- Type: Rifle
- Place of origin: United States

Production history
- Manufacturer: Remington Arms
- Produced: 1956–2020
- Variants: see variants

Specifications
- Mass: 5.8 lb (2.6 kg)
- Length: 40 in (100 cm)
- Barrel length: 22.75 in (57.8 cm) or 21.00 in (53.3 cm)
- Cartridge: .22 Short .22 Long .22 LR
- Action: pump action
- Feed system: Under-barrel tube magazine 20-shot (22 Short); 17-shot (22 Long); 15-shot (22 LR);
- Sights: Ramped front, open rear.

= Remington Model 572 Fieldmaster =

The Remington Model 572 Fieldmaster is a slide action, manually operated .22 caliber (rimfire) repeating rifle manufactured by Remington Arms Company. First introduced to the commercial market in 1956, the 572 Fieldmaster rifle incorporates a tubular magazine capable of feeding .22 Short, .22 Long, or .22 Long Rifle rimfire cartridges, a cross-bolt safety, and an aluminum receiver grooved for scope mounts. The original Fieldmaster used a 22.75-inch barrel. The Model 572 uses many of the design features first introduced on the Remington Model 870 shotgun, and replaced the Model 121 Fieldmaster as the company's slide-action rimfire repeater.
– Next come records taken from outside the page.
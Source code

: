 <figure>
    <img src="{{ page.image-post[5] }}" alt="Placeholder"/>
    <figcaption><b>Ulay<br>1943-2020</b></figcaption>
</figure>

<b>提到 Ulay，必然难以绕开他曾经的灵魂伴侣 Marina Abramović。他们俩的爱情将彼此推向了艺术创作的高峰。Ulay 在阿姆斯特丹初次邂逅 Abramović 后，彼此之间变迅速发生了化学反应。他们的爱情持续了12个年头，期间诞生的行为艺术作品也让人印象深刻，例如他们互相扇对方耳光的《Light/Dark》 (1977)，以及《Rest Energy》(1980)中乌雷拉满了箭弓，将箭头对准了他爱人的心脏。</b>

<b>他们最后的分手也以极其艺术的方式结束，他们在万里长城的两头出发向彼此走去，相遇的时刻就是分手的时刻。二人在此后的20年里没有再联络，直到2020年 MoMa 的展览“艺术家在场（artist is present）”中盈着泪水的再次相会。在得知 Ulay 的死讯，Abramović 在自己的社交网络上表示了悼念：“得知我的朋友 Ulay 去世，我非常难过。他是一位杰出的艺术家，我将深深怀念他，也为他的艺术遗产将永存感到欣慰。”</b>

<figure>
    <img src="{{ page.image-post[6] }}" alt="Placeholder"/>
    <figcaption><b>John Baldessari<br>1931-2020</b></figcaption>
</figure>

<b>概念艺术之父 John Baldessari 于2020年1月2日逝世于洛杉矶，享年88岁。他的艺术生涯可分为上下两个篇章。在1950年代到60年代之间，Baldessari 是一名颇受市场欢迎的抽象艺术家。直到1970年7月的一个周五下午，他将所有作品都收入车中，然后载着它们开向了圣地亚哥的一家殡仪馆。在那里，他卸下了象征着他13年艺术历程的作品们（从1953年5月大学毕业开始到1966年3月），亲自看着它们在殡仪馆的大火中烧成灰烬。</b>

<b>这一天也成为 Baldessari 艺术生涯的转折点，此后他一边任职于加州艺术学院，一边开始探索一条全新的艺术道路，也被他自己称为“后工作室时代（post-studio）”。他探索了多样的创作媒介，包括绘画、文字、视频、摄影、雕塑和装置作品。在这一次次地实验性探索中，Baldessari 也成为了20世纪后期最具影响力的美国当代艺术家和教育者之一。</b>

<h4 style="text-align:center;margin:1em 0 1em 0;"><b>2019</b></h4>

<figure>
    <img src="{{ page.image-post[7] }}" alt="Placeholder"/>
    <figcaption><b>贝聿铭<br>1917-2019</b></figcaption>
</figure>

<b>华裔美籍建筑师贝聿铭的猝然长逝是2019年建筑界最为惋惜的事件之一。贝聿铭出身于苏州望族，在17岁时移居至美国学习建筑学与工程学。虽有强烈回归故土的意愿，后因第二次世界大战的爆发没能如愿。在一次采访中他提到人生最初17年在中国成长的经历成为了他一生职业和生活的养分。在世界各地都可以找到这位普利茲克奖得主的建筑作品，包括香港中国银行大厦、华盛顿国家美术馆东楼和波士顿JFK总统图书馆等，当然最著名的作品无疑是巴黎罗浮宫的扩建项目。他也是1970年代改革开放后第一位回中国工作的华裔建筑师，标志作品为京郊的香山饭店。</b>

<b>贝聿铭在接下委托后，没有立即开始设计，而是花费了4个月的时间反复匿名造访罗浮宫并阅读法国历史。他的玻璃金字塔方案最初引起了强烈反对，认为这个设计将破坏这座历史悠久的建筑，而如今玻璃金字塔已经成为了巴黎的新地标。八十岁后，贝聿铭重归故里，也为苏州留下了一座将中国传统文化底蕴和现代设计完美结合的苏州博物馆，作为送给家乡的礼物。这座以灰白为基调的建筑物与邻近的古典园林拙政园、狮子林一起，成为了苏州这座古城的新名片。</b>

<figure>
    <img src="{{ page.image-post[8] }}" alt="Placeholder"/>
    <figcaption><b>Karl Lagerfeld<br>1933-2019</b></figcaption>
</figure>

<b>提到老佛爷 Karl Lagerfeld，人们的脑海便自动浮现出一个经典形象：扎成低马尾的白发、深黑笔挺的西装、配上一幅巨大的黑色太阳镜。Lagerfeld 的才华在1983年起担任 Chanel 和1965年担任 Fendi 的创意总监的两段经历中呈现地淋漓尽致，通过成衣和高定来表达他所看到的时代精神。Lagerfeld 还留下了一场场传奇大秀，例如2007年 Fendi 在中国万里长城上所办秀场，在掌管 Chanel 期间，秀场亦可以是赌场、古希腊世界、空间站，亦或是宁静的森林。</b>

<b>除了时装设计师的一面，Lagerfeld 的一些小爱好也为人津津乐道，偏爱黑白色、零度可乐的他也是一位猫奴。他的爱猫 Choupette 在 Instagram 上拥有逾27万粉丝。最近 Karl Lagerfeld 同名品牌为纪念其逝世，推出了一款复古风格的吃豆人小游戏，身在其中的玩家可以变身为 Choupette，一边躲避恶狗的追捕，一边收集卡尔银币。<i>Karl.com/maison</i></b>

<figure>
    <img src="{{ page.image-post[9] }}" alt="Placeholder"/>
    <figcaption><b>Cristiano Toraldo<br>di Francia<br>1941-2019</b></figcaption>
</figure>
The 572 was discontinued in 2020 following the bankruptcy of the parent company.

==Variants==
- Model 572A Fieldmaster
The Model 572A Fieldmaster was sold from 1956 through 1988; it had a 22.75 in barrel, an uncheckered hardwood pistol-grip stock. and a grooved forearm.
- Model 572SB
Sold between 1961 and 1979, the 572 SmoothBore (Garden Gun) had a smoothbore barrel, but was otherwise the same as the 572A.
- Model 572 BDL
In 1966, Remington introduced the BDL or "Deluxe" rifle to supplement the 572A and 572SB. The BDL featured a ramp front sight with gold bead, a fully adjustable rear sight modeled after the sight used on Remington 700 big-game rifle, and a higher-grade walnut forearm and straight-comb butt stock with impressed checkering. In 1991, the walnut butt stock of the BDL Deluxe version was altered to incorporate a Monte Carlo comb to improve cheek weld when using the rifle with a telescopic sight, and the impressed checkering was altered to machine-cut checkering. In 2017, after complaints that the high Monte Carlo comb made the rifle difficult to use with open sights, Remington returned to a straight comb butt stock design for current production BDL rifles, until production ended in 2020.